Tuesday, 16 June 2015

Welcome... to Jurassic Park
Picturehouse Central

Last week, I and 26 real journalists were given a preview tour of London's newest cinema, the seven-screen Picturehouse Central, located in the heart of our fair capital's delightful West End. Having watched Jurassic Park (and indeed The Lost World: Jurassic Park, Jurassic Park III and Jurassic World) only a few days before, I couldn't help but liken the experience to that of Alan Grant and chums all those years ago as they were shown around another partially-constructed, exciting new venture designed to entertain tourists with loud noises and the occasional appearance of Jeff Goldblum.

Praying that I didn't get gobbled while on the toilet (fnerk), I donned my neckerchief and scowled heroically towards Piccadilly Circus, stopping only to educate a tubby young chap on the dangers of disrespecting cinema ushers, whom he rather impertinently referred to as "six foot turkeys". It's possible I didn't need to slice him open and spill his guts all over the entrance to Ripley's Believe It Or Not museum, but with kids these days you've got to speak their language.

This is Piccadilly Circus, home to Eros, the god of crass neon marketing.

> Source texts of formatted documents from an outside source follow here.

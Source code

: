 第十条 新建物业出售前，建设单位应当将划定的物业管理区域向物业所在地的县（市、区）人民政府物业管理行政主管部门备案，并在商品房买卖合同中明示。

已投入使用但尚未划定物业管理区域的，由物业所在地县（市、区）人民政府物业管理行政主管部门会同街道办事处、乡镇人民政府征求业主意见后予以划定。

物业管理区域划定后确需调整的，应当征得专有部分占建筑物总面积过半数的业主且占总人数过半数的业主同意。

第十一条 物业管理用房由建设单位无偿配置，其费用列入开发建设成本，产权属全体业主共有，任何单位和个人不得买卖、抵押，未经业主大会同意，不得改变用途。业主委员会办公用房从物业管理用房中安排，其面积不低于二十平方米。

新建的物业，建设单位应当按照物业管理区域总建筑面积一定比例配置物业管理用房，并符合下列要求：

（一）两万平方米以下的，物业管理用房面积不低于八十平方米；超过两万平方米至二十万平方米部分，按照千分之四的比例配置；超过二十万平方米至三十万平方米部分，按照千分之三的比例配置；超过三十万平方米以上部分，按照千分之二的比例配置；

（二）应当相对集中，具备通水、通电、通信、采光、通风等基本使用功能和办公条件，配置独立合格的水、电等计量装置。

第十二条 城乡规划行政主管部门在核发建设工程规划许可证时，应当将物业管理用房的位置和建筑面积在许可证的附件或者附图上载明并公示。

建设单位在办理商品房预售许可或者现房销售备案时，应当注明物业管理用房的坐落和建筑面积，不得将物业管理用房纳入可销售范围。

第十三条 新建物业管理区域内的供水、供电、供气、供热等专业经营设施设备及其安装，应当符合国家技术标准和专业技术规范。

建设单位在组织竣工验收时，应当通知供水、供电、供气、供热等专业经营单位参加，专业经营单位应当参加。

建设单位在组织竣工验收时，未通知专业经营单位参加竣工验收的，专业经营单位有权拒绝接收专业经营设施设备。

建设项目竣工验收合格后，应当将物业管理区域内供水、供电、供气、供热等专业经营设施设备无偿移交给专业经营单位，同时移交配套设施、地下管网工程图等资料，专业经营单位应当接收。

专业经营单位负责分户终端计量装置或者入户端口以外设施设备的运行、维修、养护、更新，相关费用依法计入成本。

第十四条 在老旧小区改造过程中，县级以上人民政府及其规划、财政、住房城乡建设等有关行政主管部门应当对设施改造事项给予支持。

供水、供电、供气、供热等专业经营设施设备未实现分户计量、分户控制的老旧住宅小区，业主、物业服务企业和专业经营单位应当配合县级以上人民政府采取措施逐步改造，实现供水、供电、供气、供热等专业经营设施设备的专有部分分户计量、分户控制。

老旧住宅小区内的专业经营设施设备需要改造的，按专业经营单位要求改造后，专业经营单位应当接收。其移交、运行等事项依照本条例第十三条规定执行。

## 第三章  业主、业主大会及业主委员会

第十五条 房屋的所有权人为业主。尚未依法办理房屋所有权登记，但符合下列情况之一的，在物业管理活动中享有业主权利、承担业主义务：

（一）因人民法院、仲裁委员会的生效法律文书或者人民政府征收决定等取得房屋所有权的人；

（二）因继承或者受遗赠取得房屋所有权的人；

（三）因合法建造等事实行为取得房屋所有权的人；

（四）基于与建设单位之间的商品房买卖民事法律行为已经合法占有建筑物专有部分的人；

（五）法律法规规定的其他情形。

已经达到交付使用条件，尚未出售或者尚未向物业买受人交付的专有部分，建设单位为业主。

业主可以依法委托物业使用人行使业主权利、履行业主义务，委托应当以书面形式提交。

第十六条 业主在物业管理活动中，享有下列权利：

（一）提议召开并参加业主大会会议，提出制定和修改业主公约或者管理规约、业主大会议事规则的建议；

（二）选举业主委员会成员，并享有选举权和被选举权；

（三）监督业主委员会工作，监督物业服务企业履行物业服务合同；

He stands guard over the giant videowall and will fire arrows at anyone who says "Cuh, it's like Piccadilly Circus round 'ere!" Anyway Picturehouse Central is just up there and to the right. You can't see it in this picture, I'm setting the scene, like those wide shots of Isla Nublar near the beginning of Jurassic Park.

I had a little trouble locating Picturehouse Central because it was hiding behind this white van. As you can see, work hasn't been entirely completed yet. I mentioned that they might want to remove the van to enable easy access and I was assured that the van would not be a permanent fixture.

From the street, you enter this delightful café, which is open to any Tom, Dick or Harry who happens to be passing. I mean they will literally let anyone in. Even you, in those shoes.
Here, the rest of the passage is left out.